The first festival weekend also provided a platform for the local industry to discuss the current state of Swiss cinema. Swiss Films’ managing director Micha Schiwow, distributor Michel Bühler and SRG SSR head of co-production Sven Wälti were among the participants of a roundtable to discuss the reasons why theatrical distribution of Swiss films in Switzerland is far from satisfactory. Locarno’s Industry Office chief Nadia Dresti proposed that a trade show for Swiss films be staged at the Solothurn Film Days in January to which exhibitors from key cities, including multiplexes should be invited.

Meanwhile, Alessandra Moresco of Geneva-based UniversCiné Switzerland unveiled the new Swiss VOD platform leKino.ch which is scheduled to go online in October and has been supported by MEDIA and the SSA Cultural Fund.

In addition, leKino.ch, which is a multi-lingual platform in German, French and English, has forged close working partnerships with La Cinémathèque Suisse, SSR, Solothurn Film Days, Visions du Réel, and the Locarno Film Festival.

By the end of the first weekend, another three of the International Competition titles had found a sales agent, leaving only seven to yet be picked up. Berlin-based M-Appeal is handling Julio Hernández Cordón’s Dust (Polvo), which will have its world premiere on Aug 10, while Films Boutique secured the international distribution rights for The Last Time I Saw Macau (A Última Vez Que Vi Macau), co-directed by Joao Rui Guerra da Mata and Joao Pedro Rodrigues, which has its premiere on Monday/today (Aug 6).

Moreover, Rai Trade Italy signed on to handle world sales for Edoardo Gabbriellini’s The Landlords (Padroni di Casa). The drama about two young brothers with ideas of making it big in the construction business had its premiere on Sunday (Aug 5) with lead actors Elio Germano, Valerio Mastandrea, Gianni Morandi and Valeria Bruni Tedeschi in attendance..

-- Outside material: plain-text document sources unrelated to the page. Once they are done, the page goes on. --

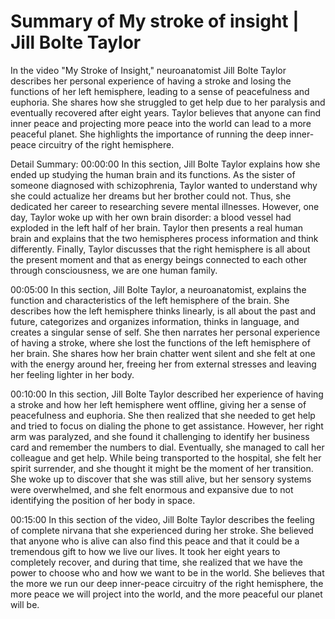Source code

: # Summary of My stroke of insight | Jill Bolte Taylor

In the video "My Stroke of Insight," neuroanatomist Jill Bolte Taylor describes her personal experience of having a stroke and losing the functions of her left hemisphere, leading to a sense of peacefulness and euphoria. She shares how she struggled to get help due to her paralysis and eventually recovered after eight years. Taylor believes that anyone can find inner peace and projecting more peace into the world can lead to a more peaceful planet. She highlights the importance of running the deep inner-peace circuitry of the right hemisphere.

Detail Summary: 
00:00:00
In this section, Jill Bolte Taylor explains how she ended up studying the human brain and its functions. As the sister of someone diagnosed with schizophrenia, Taylor wanted to understand why she could actualize her dreams but her brother could not. Thus, she dedicated her career to researching severe mental illnesses. However, one day, Taylor woke up with her own brain disorder: a blood vessel had exploded in the left half of her brain. Taylor then presents a real human brain and explains that the two hemispheres process information and think differently. Finally, Taylor discusses that the right hemisphere is all about the present moment and that as energy beings connected to each other through consciousness, we are one human family.

00:05:00
In this section, Jill Bolte Taylor, a neuroanatomist, explains the function and characteristics of the left hemisphere of the brain. She describes how the left hemisphere thinks linearly, is all about the past and future, categorizes and organizes information, thinks in language, and creates a singular sense of self. She then narrates her personal experience of having a stroke, where she lost the functions of the left hemisphere of her brain. She shares how her brain chatter went silent and she felt at one with the energy around her, freeing her from external stresses and leaving her feeling lighter in her body.

00:10:00
In this section, Jill Bolte Taylor described her experience of having a stroke and how her left hemisphere went offline, giving her a sense of peacefulness and euphoria. She then realized that she needed to get help and tried to focus on dialing the phone to get assistance. However, her right arm was paralyzed, and she found it challenging to identify her business card and remember the numbers to dial. Eventually, she managed to call her colleague and get help. While being transported to the hospital, she felt her spirit surrender, and she thought it might be the moment of her transition. She woke up to discover that she was still alive, but her sensory systems were overwhelmed, and she felt enormous and expansive due to not identifying the position of her body in space.

00:15:00
In this section of the video, Jill Bolte Taylor describes the feeling of complete nirvana that she experienced during her stroke. She believed that anyone who is alive can also find this peace and that it could be a tremendous gift to how we live our lives. It took her eight years to completely recover, and during that time, she realized that we have the power to choose who and how we want to be in the world. She believes that the more we run our deep inner-peace circuitry of the right hemisphere, the more peace we will project into the world, and the more peaceful our planet will be.

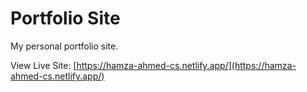 # Portfolio Site

My personal portfolio site.

View Live Site: [https://hamza-ahmed-cs.netlify.app/](https://hamza-ahmed-cs.netlify.app/)
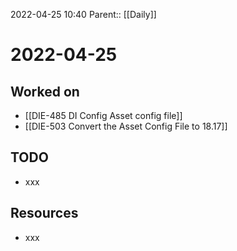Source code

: 2022-04-25 10:40
Parent:: [[Daily]]

# 2022-04-25

## Worked on

- [[DIE-485 DI Config Asset config file]]
- [[DIE-503 Convert the Asset Config File to 18.17]]

## TODO

- xxx

## Resources

- xxx
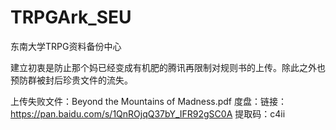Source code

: # TRPGArk_SEU
东南大学TRPG资料备份中心

建立初衷是防止那个妈已经变成有机肥的腾讯再限制对规则书的上传。除此之外也预防群被封后珍贵文件的流失。

上传失败文件：Beyond the Mountains of Madness.pdf
度盘：链接：https://pan.baidu.com/s/1QnROjqQ37bY_IFR92gSC0A 
提取码：c4ii
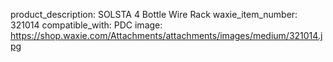 product_description: SOLSTA 4 Bottle Wire Rack
waxie_item_number: 321014
compatible_with: PDC
image: https://shop.waxie.com/Attachments/attachments/images/medium/321014.jpg

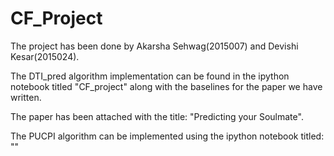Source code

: # CF_Project
The project has been done by Akarsha Sehwag(2015007) and Devishi Kesar(2015024).

The DTI_pred algorithm implementation can be found in the ipython notebook titled "CF_project" along with the baselines for the paper we have written.

The paper has been attached with the title: "Predicting your Soulmate".

The PUCPI algorithm can be implemented using the ipython notebook titled: ""
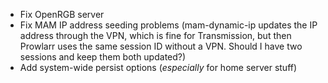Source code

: - Fix OpenRGB server
- Fix MAM IP address seeding problems (mam-dynamic-ip updates the IP address through
    the VPN, which is fine for Transmission, but then Prowlarr uses the same session
    ID without a VPN. Should I have two sessions and keep them both updated?)
- Add system-wide persist options (*especially* for home server stuff)
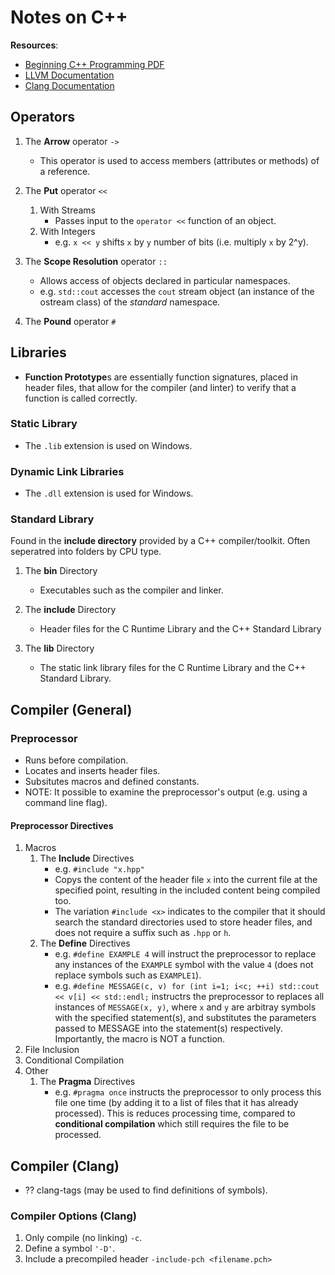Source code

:# Notes on C++

**Resources**:
- [Beginning C++ Programming PDF](https://notalentgeek.github.io/note/note/project/project-independent/pi-brp-beginning-c-programming/document/20170807-1504-cet-1-book-and-source-1.pdf)
- [LLVM Documentation](https://releases.llvm.org/18.1.8/docs/)
- [Clang Documentation](https://clang.llvm.org/docs/UsersManual.html#generating-a-pch-file)

## Operators

1. The **Arrow** operator `->`
    - This operator is used to access members (attributes or methods) of a reference.

2. The **Put** operator `<<` 
     1. With Streams
        - Passes input to the `operator <<` function of an object.
    2. With Integers
        - e.g. `x << y` shifts `x` by `y` number of bits (i.e. multiply `x` by 2^y). 

3. The **Scope Resolution** operator `::`
    - Allows access of objects declared in particular namespaces.
    - e.g.  `std::cout` accesses the `cout` stream object (an instance of the ostream class) of the *standard* namespace.

4. The **Pound** operator `#`

## Libraries

- **Function Prototype**s are essentially function signatures, placed in header files, that allow for the compiler (and linter) to verify that a function is called correctly. 

### Static Library
- The `.lib` extension is used on Windows.

### Dynamic Link Libraries
- The `.dll` extension is used for Windows.

### Standard Library
Found in the **include directory** provided by a C++ compiler/toolkit.
Often seperatred into folders by CPU type.

1. The **bin** Directory
    - Executables such as the compiler and linker.

2. The **include** Directory
    - Header files for the C Runtime Library and the C++ Standard Library

3. The **lib** Directory
    - The static link library files for the C Runtime Library and the C++ Standard Library.

## Compiler (General)
### Preprocessor
- Runs before compilation.
- Locates and inserts header files.
- Subsitutes macros and defined constants.
- NOTE: It possible to examine the preprocessor's output (e.g. using a command line flag).
#### Preprocessor Directives
1. Macros
    1. The **Include** Directives
        - e.g. `#include "x.hpp"`
        - Copys the content of the header file `x` into the current file at the specified point, resulting in the 
        included content being compiled too. 
        - The variation `#include <x>` indicates to the compiler that it should search the standard directories used to store header files, and does not require a suffix such as `.hpp` or `h`.
    2. The **Define** Directives
        - e.g. `#define EXAMPLE 4` will instruct the preprocessor to replace any instances of the `EXAMPLE` symbol with the value `4` (does not replace symbols such as `EXAMPLE1`).
        - e.g. `#define MESSAGE(c, v) for (int i=1; i<c; ++i) std::cout << v[i] << std::endl;` instructrs the preprocessor to replaces all instances of `MESSAGE(x, y)`, where `x` and `y` are arbitray symbols with the specified statement(s), and substitutes the parameters passed to MESSAGE into the statement(s) respectively. Importantly, the macro is NOT a function.
2. File Inclusion
3. Conditional Compilation
4. Other
    1. The **Pragma** Directives
        - e.g. `#pragma once` instructs the preprocessor to only process this file one time (by adding it to a list of files that it has already processed). This is reduces processing time, compared to **conditional compilation** which still requires the file to be processed. 

## Compiler (Clang)

- ?? clang-tags (may be used to find definitions of symbols).

### Compiler Options (Clang)
1. Only compile (no linking) `-c`.
2. Define a symbol `'-D'`.
3. Include a precompiled header `-include-pch <filename.pch>`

While the hotel situation has not improved in Locarno – the town has only three four-star hotels and most festival guests are put up in neighbouring Ascona or further afield – this year has seen the festival lose two venues popular for nightly networking: the Lido and La Suite.

Locarno’s Lido is currently undergoing renovation work, but the La Suite location was a victim, according to local reports, of the town council’s own greed and incompetence.

Commenting on the loss of these two venues in an interview with the weekly Tessiner Zeitung, Nadia Dresti said that the festival “needs two meeting places of this size with a certain class. Places where one can hold a cocktail party, where director Père can go with a prize-winner for a drink, where the sponsors can meet each other.”

Fortunately, she managed at short notice to find two alternative venues for this year: the Rinascente Loft in the old town and the Lido at Ascona.

“I am just hoping that we don’t have to find new solutions every year,” Dresti said.